My question is regarding two similar exercises from Apostol Calc. Vol. I : Given two fixed nonzero vectors $\vec{A}$ and $\vec{B}$ making an angle $\theta$ where 0<$\theta$<$\pi$. A motion with position vector $\vec{r(t)}$ satisfies the differential equation $\vec{r'(t)}=A \times \vec{r(t)}$ and the initial condition $\vec{r(0)} = B $. Prove the following:
- The acceleration vector $\vec{a(t)}$ is orthogonal to $\vec{A}$.
- Compute the speed, which is constant.
- Compute the curvature, which is constant.
Also, while not part of the exercise, I am wondering if this differential equation can be solved with only the given values, or would more information be needed.

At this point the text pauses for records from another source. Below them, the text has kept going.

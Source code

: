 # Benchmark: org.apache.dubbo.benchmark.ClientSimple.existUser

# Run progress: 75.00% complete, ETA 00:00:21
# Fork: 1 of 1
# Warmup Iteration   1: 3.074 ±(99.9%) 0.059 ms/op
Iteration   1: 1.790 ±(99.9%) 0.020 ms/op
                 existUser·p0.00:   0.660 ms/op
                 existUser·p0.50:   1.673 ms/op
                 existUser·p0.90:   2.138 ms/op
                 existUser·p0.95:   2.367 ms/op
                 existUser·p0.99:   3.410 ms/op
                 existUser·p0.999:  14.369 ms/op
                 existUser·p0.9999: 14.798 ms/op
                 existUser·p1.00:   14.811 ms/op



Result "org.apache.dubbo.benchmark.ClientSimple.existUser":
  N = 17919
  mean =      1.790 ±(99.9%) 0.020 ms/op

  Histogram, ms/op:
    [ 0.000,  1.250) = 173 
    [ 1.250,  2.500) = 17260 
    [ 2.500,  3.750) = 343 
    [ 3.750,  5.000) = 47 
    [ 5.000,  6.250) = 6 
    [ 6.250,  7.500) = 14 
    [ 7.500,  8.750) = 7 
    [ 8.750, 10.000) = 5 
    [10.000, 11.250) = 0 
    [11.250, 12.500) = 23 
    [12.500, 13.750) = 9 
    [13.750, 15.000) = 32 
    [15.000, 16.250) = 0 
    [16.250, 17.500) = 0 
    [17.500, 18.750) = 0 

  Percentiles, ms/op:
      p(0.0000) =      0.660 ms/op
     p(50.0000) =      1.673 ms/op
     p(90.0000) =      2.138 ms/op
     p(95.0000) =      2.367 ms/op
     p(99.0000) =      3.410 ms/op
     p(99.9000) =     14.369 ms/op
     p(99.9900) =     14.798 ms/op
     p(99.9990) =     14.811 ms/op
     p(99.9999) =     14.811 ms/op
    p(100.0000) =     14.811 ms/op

My attempt at a solution seems to involve an excessive amount of cross-products. Firstly, the velocity vector $\vec{v(t)}$ is orthogonal to the position $\vec{r(t)}$ because of $\vec{r'(t)}=\vec{A} \times \vec{r(t)}$ so we have a fixed length position vector, equal to the initial condition $\vec{r(0)} = B$. This must indicate the motion is on a sphere. The magnitude of the velocity is then $|A||B|\sin{\theta}$. The acceleration vector $\vec{a(t)}$ is given by $A \times\vec{v'(t)}=A \times (A \times \vec{r(t)})$ so is orthogonal to A? Then we have a unit tangent vector $\vec{T}$ equals $\frac {\vec{A} \times \vec{r(t)}}{|A||B|\sin{\theta}}$ so the normal acceleration T' is $\frac {(A \times (A \times \vec{r(t)}))}{|A||B|\sin{\theta}}$ leading to curvature $\frac {|\vec{T'}|}{|\vec{v(t)}|}$ which equals $\frac {|A||A||B|\sin{\frac {\pi}{2}}\sin{\theta}}{|A||B|\sin{\theta}|A||B|\sin{\theta}}$. Assuming the vector A is unit length ,this matches the books answer $\frac {1}{|B|\sin{\theta}}$ but shouldn't curvature equal the inverse of the radius of the sphere, $\frac {1}{|B|}$ ? I doubt my method as it feels quite messy. Any help is appreciated. (This is the first time I posted here so hopefully my description is clear).